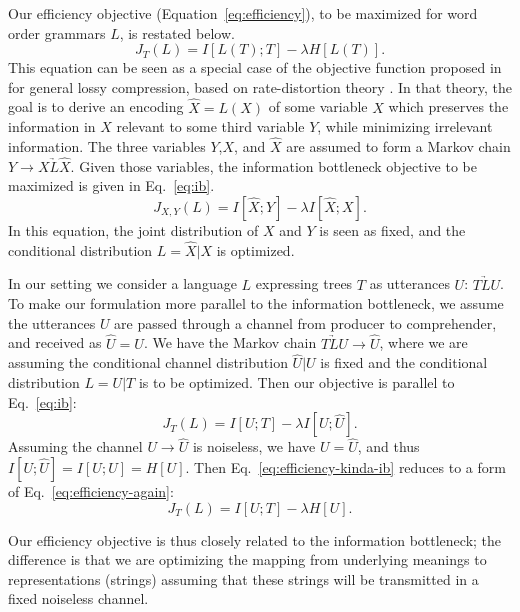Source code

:\documentclass[10pt,twoside,lineno]{article}
\begin{document}
Our efficiency objective (Equation~\ref{eq:efficiency}), to be maximized for word order grammars $L$, is restated below.
\begin{equation}
    \label{eq:efficiency-again}
    J_T(L) = I[L(T); T] - \lambda H[L(T)].
\end{equation}
This equation can be seen as a special case of the objective function proposed in \citet{tishby1999information} for general lossy compression, based on rate-distortion theory \citep{cover2006elements,harremoes2007information}. In that theory, the goal is to derive an encoding $\hat{X}=L(X)$ of some variable $X$ which preserves the information in $X$ relevant to some third variable $Y$, while minimizing irrelevant information. The three variables $Y$,$X$, and $\hat{X}$ are assumed to form a Markov chain $Y \rightarrow X \underrightarrow{L} \hat{X}$. Given those variables, the information bottleneck objective to be maximized is given in Eq.~\ref{eq:ib}.
\begin{equation}
    \label{eq:ib}
    J_{X,Y}(L) = I[\hat{X}; Y] - \lambda I[\hat{X}; X].
\end{equation}
In this equation, the joint distribution of $X$ and $Y$ is seen as fixed, and the conditional distribution $L=\hat{X}|X$ is optimized.

In our setting we consider a language $L$ expressing trees $T$ as utterances $U$: $T \underrightarrow{L} U$. To make our formulation more parallel to the information bottleneck, we assume the utterances $U$ are passed through a channel from producer to comprehender, and received as $\hat{U}=U$. We have the Markov chain $T \underrightarrow{L} U \rightarrow \hat{U}$, where we are assuming the conditional channel distribution $\hat{U}|U$ is fixed and the conditional distribution $L=U|T$ is to be optimized. Then our objective is parallel to Eq.~\ref{eq:ib}:
\begin{equation}
    \label{eq:efficiency-kinda-ib}
    J_T(L) = I[U;T] - \lambda I[U;\hat{U}]. %
\end{equation}
Assuming the channel $U \rightarrow \hat{U}$ is noiseless, we have $U=\hat{U}$, and thus $I[U;\hat{U}]=I[U;U] = H[U]$. Then Eq.~\ref{eq:efficiency-kinda-ib} reduces to a form of Eq.~\ref{eq:efficiency-again}:
\begin{equation*}
    J_T(L) = I[U;T] - \lambda H[U].
\end{equation*}

Our efficiency objective is thus closely related to the information bottleneck; the difference is that we are optimizing the mapping from underlying meanings to representations (strings) assuming that these strings will be transmitted in a fixed noiseless channel.



\end{document}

::::

### TASK DIRECTIONS:
Which lines hold the string "thus"? Copy all of them from the data above.

### EXERCISE SOLUTION:
Assuming the channel $U \rightarrow \hat{U}$ is noiseless, we have $U=\hat{U}$, and thus $I[U;\hat{U}]=I[U;U] = H[U]$. Then Eq.~\ref{eq:efficiency-kinda-ib} reduces to a form of Eq.~\ref{eq:efficiency-again}:
Our efficiency objective is thus closely related to the information bottleneck; the difference is that we are optimizing the mapping from underlying meanings to representations (strings) assuming that these strings will be transmitted in a fixed noiseless channel.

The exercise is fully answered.